According to the Boulder Valley School Board, Mohip is a finalist for a superintendent’s job there. The other candidate is from a school district in Atlanta.

Mohip and the other finalist was invited to the school district this week to tour the schools on Thursday and Friday and participate in community interviews.

A new superintendent will be named this spring, according to the Boulder Valley School District website.

Mohip was hired in June of 2016 under a three-year contract. He is the first CEO of the Youngstown City School District after an order by the state to turn things around at the struggling school district.

He says he has been offered other invitations to apply for superintendent positions, but he has previously declined them. He stressed that he hasn’t resigned from his job at Youngstown City Schools yet.
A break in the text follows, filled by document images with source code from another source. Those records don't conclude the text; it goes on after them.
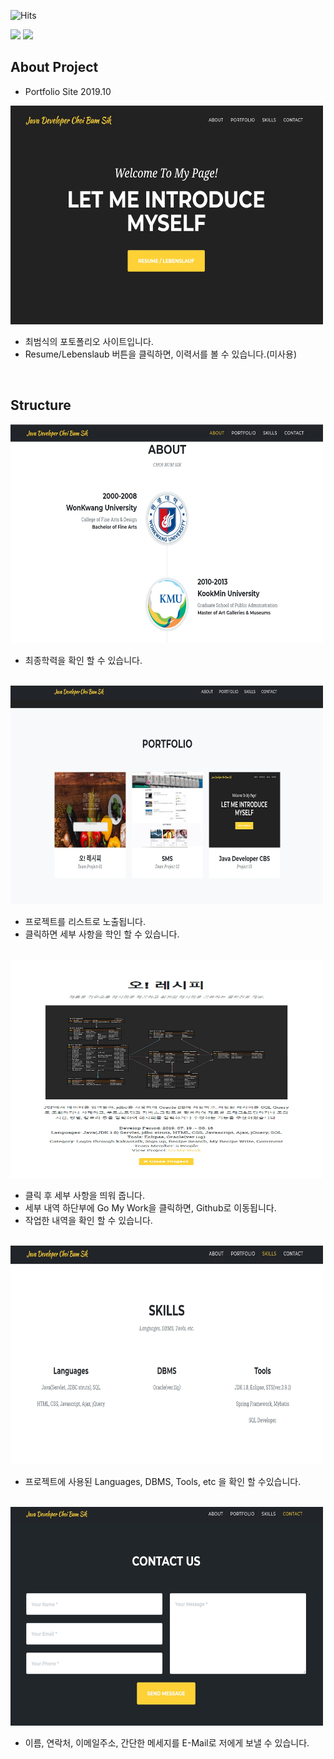 ![Hits](https://hits.seeyoufarm.com/api/count/incr/badge.svg?url=https%3A%2F%2Fgithub.com%2Fdev-choi-elf-maerz/profile%2F&count_bg=%2379C83D&title_bg=%23555555&icon=&icon_color=%23E7E7E7&title=hits&edge_flat=false)
<div style="display:flex; flex-direction:column; align-items:flex-start;">
   <!-- <p><strong>Frontend</strong></p>-->
    <div>
        <img src="https://img.shields.io/badge/html5-E34F26?style=flat-square&logo=html5&logoColor=white"> 
        <img src="https://img.shields.io/badge/javascript-F7DF1E?style=flat-square&logo=javascript&logoColor=white"> 
    </div>
</div>

## About Project
- Portfolio Site 2019.10
<img src="/project_images/main.jpg" style="width: 500px; height: 350px" />

- 최범식의 포토폴리오 사이트입니다.
- Resume/Lebenslaub 버튼을 클릭하면, 이력서를 볼 수 있습니다.(미사용)

<br />

## Structure

<img src="/project_images/about.jpg" style="width: 500px; height: 350px" />

- 최종학력을 확인 할 수 있습니다.

<br />

<img src="/project_images/potrfolio_list.jpg" style="width: 500px; height: 350px" />

- 프로젝트를 리스트로 노출됩니다.
- 클릭하면 세부 사항을 학인 할 수 있습니다.

<br />

<img src="/project_images/project_view.jpg" style="width: 500px; height: 350px" />

- 클릭 후 세부 사항을 띄워 줍니다.
- 세부 내역 하단부에 Go My Work을 클릭하면, Github로 이동됩니다.
- 작업한 내역을 확인 할 수 있습니다.

<br />

<img src="/project_images/skills.jpg" style="width: 500px; height: 350px" />

- 프로젝트에 사용된 Languages, DBMS, Tools, etc 을 확인 할 수있습니다.

<br />

<img src="/project_images/contact me.jpg" style="width: 500px; height: 350px" />

- 이름, 연락처, 이메일주소, 간단한 메세지를 E-Mail로 저에게 보낼 수 있습니다.

<br />


<!--
**dev-choi-elf-maerz/dev-choi-elf-maerz** is a ✨ _special_ ✨ repository because its `README.md` (this file) appears on your GitHub profile.

Here are some ideas to get you started:

- 🔭 I’m currently working on ...
- 🌱 I’m currently learning ...
- 👯 I’m looking to collaborate on ...
- 🤔 I’m looking for help with ...
- 💬 Ask me about ...
- 📫 How to reach me: ...
- 😄 Pronouns: ...
- ⚡ Fun fact: ...
-->
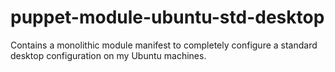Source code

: puppet-module-ubuntu-std-desktop
========================

Contains a monolithic module manifest to completely configure a standard desktop configuration on my Ubuntu machines.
“I’ve said since I arrived in Youngstown, that I wanted to create something in this school district that would be sustainable for years to come,” Mohip said. “That’s why I brought in a leadership team of mostly Valley people and why we’ve worked hard to build a foundation for future growth.”

Youngstown Board of Education member Dario Hunter, who has been outspoken against the state’s takeover of the school district, criticized the move. He also mentioned the recent resignations of two members of the district’s Academic Distress Commission.

“It’s time to press the reset button – with real community input this time from parents, students and other stakeholders. Our children deserve no less,” he said.